## What is needed
No pictures in the copy. Write out the listing below exactly.

## Information
┄┄┄┄┄┄┄┄┄┄

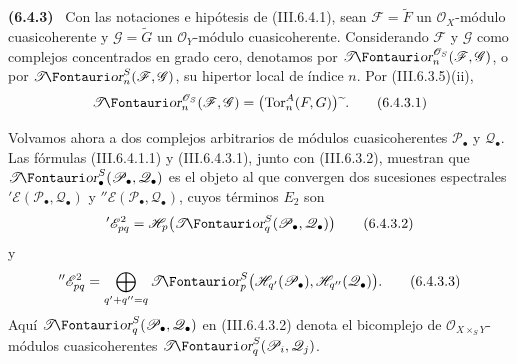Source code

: \documentclass[10pt,oneside]{book}
\makeatletter
\newcommand{\sh}[1]{\mathscr{#1}}
\newcommand*{\ega@sheafop}[3]{\sh{#1}#2\textup{\kern-2.2pt{\Fontauri\slshape #3}}}
\newcommand{\shTor}{\ega@sheafop{T}{}{or}}
\newcommand{\supertilde}{{\,\widetilde{\,}\,}}
\newcommand{\Tor}{\operatorname{Tor}}
\newcommand{\sref}[2][]{\textup{(#2)}}
\newenvironment{env}[1][]{\par\medskip\noindent\textbf{(#1)}\ }{\par}
\makeatother
\begin{document}
\begin{env}[6.4.3]
\label{III.6.4.3}
Con las notaciones e hipótesis de \sref{III.6.4.1}, sean
$\sh F=\widetilde F$ un $\sh O_X$-módulo cuasicoherente y
$\sh G=\widetilde G$ un $\sh O_Y$-módulo cuasicoherente.
Considerando $\sh F$ y $\sh G$ como complejos concentrados en
grado cero, denotamos por $\shTor_n^{\sh O_S}(\sh F,\sh G)$, o
por $\shTor_n^S(\sh F,\sh G)$, su hipertor local de índice $n$.
Por \sref{III.6.3.5}(ii),
\[
  \shTor_n^{\sh O_S}(\sh F,\sh G)
  =
  \bigl(\Tor_n^A(F,G)\bigr)\supertilde.
  \tag{6.4.3.1}\label{III.6.4.3.1}
\]

Volvamos ahora a dos complejos arbitrarios de módulos
cuasicoherentes $\sh P_\bullet$ y $\sh Q_\bullet$. Las fórmulas
\sref{III.6.4.1.1} y \sref{III.6.4.3.1}, junto con
\sref{III.6.3.2}, muestran que
$\boldsymbol{\shTor}_\bullet^S(\sh P_\bullet,\sh Q_\bullet)$ es el objeto al
que convergen dos sucesiones espectrales
$'\sh E(\sh P_\bullet,\sh Q_\bullet)$ y
$''\sh E(\sh P_\bullet,\sh Q_\bullet)$, cuyos términos $E_2$ son
\[
  '\sh E_{pq}^2
  =
  \sh H_p\bigl(\shTor_q^S(\sh P_\bullet,\sh Q_\bullet)\bigr)
  \tag{6.4.3.2}\label{III.6.4.3.2}
\]
y
\[
  ''\sh E_{pq}^2
  =
  \bigoplus_{q'+q''=q}
  \shTor_p^S
  \bigl(\sh H_{q'}(\sh P_\bullet),
        \sh H_{q''}(\sh Q_\bullet)\bigr).
  \tag{6.4.3.3}\label{III.6.4.3.3}
\]
Aquí $\shTor_q^S(\sh P_\bullet,\sh Q_\bullet)$ en
\sref{III.6.4.3.2} denota el bicomplejo de
$\sh O_{X\times_SY}$-módulos cuasicoherentes
$\shTor_q^S(\sh P_i,\sh Q_j)$.
\end{env}
\end{document}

┄┄┄┄┄┄┄┄┄┄

## Solution for this task
Source code

: \documentclass[10pt,oneside]{book}
\makeatletter
\newcommand{\sh}[1]{\mathscr{#1}}
\newcommand*{\ega@sheafop}[3]{\sh{#1}#2\textup{\kern-2.2pt{\Fontauri\slshape #3}}}
\newcommand{\shTor}{\ega@sheafop{T}{}{or}}
\newcommand{\supertilde}{{\,\widetilde{\,}\,}}
\newcommand{\Tor}{\operatorname{Tor}}
\newcommand{\sref}[2][]{\textup{(#2)}}
\newenvironment{env}[1][]{\par\medskip\noindent\textbf{(#1)}\ }{\par}
\makeatother
\begin{document}
\begin{env}[6.4.3]
\label{III.6.4.3}
Con las notaciones e hipótesis de \sref{III.6.4.1}, sean
$\sh F=\widetilde F$ un $\sh O_X$-módulo cuasicoherente y
$\sh G=\widetilde G$ un $\sh O_Y$-módulo cuasicoherente.
Considerando $\sh F$ y $\sh G$ como complejos concentrados en
grado cero, denotamos por $\shTor_n^{\sh O_S}(\sh F,\sh G)$, o
por $\shTor_n^S(\sh F,\sh G)$, su hipertor local de índice $n$.
Por \sref{III.6.3.5}(ii),
\[
  \shTor_n^{\sh O_S}(\sh F,\sh G)
  =
  \bigl(\Tor_n^A(F,G)\bigr)\supertilde.
  \tag{6.4.3.1}\label{III.6.4.3.1}
\]

Volvamos ahora a dos complejos arbitrarios de módulos
cuasicoherentes $\sh P_\bullet$ y $\sh Q_\bullet$. Las fórmulas
\sref{III.6.4.1.1} y \sref{III.6.4.3.1}, junto con
\sref{III.6.3.2}, muestran que
$\boldsymbol{\shTor}_\bullet^S(\sh P_\bullet,\sh Q_\bullet)$ es el objeto al
que convergen dos sucesiones espectrales
$'\sh E(\sh P_\bullet,\sh Q_\bullet)$ y
$''\sh E(\sh P_\bullet,\sh Q_\bullet)$, cuyos términos $E_2$ son
\[
  '\sh E_{pq}^2
  =
  \sh H_p\bigl(\shTor_q^S(\sh P_\bullet,\sh Q_\bullet)\bigr)
  \tag{6.4.3.2}\label{III.6.4.3.2}
\]
y
\[
  ''\sh E_{pq}^2
  =
  \bigoplus_{q'+q''=q}
  \shTor_p^S
  \bigl(\sh H_{q'}(\sh P_\bullet),
        \sh H_{q''}(\sh Q_\bullet)\bigr).
  \tag{6.4.3.3}\label{III.6.4.3.3}
\]
Aquí $\shTor_q^S(\sh P_\bullet,\sh Q_\bullet)$ en
\sref{III.6.4.3.2} denota el bicomplejo de
$\sh O_{X\times_SY}$-módulos cuasicoherentes
$\shTor_q^S(\sh P_i,\sh Q_j)$.
\end{env}
\end{document}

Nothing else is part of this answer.